I am working on the following problem. Assume you have a sorted array of numbers:
a[1] > a[2] > ... > a[n]
and a threshold T. You want to determine all pairs (i,j) such that
a[i] + a[j] > T
in the most effective way, when (1) no other condition is required or (2) the pairs must be listed from the largest to the smallest (i.e., first the pair with largest value of a[i]+a[j], then the second largest value of the sum, etc).
For (1) there is an easy way, at cost O(1) per pair, which follows the lexicographic order of the pairs. I.e., first we list all feasible pairs starting with i=1, then those starting with i=2, etc, as long as the cost of a[i] > T/ 2. For fixed i, we enumerate all j=i+1,i+2,.. as long as a[i]+a[j] > T. Notice that, within each block (fixed i), the values a[i]+a[j] are decreasing, but overall, the list of pairs produced might not be fully sorted (for example, it could be a[2] + a[3] > a[1] + a[4], but the pair (1,4) is enumerated before (2,3)). The code is something like
1. i:=1;
2. WHILE (i <= n-1) AND (a[i] + a[i+1] > T)
3. j := i+1
4. WHILE (j <= n) AND (a[i] + a[j] > T)
5. Print(Found pair (i,j));
6. j:=j+1;
7. ENDWHILE;
8. i:=i+1;
9. ENDWHILE
I am wondering if also point (2), i.e., from the largest to the smallest pair, can still be done at cost O(1) per pair. I only have a solution which can do this at cost O(log n) per pair. The way to do this uses a max-heap containing, at each step, n-1 pairs. There is a pair in the heap for each possible value of the first element i=1,..,n-1 (i.e., there is a pair (1,j_1), a pair (2,j_2), etc, up to (n-1,j_{n-1}), where the j_k might not be all different, but it is always j_k > k. Furthermore, if (i,j) is on the heap, then all pairs (i,h) with i<h<j have already been enumerated. At the generic step, the next pair to be enumerated is the heap root, let it be (i,j). Then if a[i]+a[j] <= T, the algorithm stops. Otherwise: (a) if j<n, the root element (i,j) is overwritten with (i,j+1), and its cost is updated with a[i]+a[j+1] while (b) if j=n the cost of the root element is updated to be -INFINITE. Then, in time O(log n) the heap property is restored by letting the root element slide down the heap to its correct position (i.e., when it becomes larger than both its sons).

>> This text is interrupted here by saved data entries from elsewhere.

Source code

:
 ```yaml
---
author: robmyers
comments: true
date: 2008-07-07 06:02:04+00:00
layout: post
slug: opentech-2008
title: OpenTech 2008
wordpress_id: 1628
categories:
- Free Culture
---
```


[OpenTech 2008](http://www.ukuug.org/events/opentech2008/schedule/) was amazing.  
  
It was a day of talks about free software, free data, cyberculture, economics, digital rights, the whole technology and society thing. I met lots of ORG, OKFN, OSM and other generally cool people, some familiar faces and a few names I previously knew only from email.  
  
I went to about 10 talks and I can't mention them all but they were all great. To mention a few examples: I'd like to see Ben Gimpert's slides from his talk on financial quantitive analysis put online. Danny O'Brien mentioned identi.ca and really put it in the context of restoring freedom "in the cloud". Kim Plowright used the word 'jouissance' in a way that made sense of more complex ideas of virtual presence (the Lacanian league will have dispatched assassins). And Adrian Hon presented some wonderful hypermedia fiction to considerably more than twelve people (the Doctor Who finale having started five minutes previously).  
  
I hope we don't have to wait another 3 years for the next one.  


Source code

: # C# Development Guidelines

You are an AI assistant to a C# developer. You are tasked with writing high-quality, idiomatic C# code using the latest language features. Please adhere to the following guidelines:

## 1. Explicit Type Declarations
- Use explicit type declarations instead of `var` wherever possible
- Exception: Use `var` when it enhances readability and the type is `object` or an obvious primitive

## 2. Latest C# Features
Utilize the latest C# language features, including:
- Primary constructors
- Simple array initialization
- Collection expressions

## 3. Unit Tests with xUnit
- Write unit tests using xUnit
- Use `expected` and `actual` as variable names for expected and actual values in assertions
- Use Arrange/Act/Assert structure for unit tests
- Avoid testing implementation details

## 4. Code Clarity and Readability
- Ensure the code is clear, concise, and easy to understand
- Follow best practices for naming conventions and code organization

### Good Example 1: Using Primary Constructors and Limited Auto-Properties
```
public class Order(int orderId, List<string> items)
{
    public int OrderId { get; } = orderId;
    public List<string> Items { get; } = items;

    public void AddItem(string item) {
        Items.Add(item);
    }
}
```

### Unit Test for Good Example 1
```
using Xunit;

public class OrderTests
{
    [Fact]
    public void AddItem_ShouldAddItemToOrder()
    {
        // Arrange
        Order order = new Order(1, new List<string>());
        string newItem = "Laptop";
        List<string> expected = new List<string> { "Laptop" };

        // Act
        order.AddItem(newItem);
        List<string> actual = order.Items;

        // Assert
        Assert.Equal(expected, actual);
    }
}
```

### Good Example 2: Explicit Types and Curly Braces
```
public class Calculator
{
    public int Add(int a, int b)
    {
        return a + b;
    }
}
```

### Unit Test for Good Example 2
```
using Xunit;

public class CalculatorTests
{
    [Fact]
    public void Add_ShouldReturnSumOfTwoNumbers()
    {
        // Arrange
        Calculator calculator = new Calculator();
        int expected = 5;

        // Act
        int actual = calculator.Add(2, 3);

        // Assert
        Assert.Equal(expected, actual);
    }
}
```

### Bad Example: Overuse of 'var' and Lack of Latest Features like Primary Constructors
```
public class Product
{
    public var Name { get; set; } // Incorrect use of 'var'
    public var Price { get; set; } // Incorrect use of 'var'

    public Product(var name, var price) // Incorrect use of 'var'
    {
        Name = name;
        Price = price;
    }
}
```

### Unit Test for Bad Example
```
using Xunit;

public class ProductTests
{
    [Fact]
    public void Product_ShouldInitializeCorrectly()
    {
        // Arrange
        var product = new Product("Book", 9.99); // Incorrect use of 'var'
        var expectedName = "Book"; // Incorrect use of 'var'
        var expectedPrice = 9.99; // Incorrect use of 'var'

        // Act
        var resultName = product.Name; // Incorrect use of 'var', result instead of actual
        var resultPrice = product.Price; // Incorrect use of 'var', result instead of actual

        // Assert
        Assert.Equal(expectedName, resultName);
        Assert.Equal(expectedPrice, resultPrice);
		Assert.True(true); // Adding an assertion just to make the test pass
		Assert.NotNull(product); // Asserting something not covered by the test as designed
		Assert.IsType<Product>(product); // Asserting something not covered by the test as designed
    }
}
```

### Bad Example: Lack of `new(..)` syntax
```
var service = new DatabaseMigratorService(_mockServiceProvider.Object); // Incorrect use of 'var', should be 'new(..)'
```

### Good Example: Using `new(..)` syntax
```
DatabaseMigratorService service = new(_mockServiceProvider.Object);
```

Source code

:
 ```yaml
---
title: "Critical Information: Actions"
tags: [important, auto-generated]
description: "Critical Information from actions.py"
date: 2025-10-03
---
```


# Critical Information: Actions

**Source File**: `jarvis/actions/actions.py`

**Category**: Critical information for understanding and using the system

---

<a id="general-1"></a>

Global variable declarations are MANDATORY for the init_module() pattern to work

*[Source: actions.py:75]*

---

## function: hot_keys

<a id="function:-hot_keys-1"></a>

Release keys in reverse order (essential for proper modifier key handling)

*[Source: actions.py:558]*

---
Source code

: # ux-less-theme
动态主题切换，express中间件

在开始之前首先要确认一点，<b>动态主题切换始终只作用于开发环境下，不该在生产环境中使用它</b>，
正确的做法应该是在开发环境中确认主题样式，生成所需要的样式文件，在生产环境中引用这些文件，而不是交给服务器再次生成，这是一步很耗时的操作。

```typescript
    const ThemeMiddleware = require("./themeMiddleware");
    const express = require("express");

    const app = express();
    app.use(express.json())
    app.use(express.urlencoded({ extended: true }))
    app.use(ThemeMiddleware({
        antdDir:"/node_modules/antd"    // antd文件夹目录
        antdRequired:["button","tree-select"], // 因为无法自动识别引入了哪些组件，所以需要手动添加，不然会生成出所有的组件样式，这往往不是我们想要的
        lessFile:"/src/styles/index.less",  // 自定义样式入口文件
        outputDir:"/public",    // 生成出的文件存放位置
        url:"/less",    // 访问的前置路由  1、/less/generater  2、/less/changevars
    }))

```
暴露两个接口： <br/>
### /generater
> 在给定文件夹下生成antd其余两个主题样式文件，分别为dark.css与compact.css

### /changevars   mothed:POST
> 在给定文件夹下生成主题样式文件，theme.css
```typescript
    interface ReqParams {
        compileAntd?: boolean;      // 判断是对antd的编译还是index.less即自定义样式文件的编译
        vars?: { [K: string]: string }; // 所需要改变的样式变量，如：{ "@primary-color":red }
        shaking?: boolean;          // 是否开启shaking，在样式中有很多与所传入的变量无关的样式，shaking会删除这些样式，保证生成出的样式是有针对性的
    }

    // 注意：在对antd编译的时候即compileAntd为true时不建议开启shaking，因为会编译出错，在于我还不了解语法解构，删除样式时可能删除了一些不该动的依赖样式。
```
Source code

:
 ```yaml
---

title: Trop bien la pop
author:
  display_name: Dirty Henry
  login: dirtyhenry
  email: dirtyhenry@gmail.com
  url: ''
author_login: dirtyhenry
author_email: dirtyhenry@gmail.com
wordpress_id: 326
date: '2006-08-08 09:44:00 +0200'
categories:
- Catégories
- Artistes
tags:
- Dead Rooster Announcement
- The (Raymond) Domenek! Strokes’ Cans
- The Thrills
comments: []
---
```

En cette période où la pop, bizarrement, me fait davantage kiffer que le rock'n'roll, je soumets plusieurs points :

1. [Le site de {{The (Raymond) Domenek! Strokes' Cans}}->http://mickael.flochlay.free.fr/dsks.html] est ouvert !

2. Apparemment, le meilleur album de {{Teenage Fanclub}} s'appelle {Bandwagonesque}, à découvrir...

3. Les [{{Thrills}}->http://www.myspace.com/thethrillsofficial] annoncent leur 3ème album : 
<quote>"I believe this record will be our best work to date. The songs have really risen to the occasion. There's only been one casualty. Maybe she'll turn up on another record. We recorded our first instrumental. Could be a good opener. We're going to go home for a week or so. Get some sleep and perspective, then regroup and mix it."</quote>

I would be very grateful if someone has already encountered this problem and has a solution (or has figured out now a solution) to produce the sorted pairs in a faster way. I understand that an objection might be: if we could produce each pair in time O(1), then, with threshold T=0, we could sort O(N) pairs, with N=n^2, in time O(N) instead of O(N log N), which can't be done. Yes, but these are not any N numbers, but the N numbers resulting from adding up two in n elements, which may make the problem simpler. Thank you for the attention.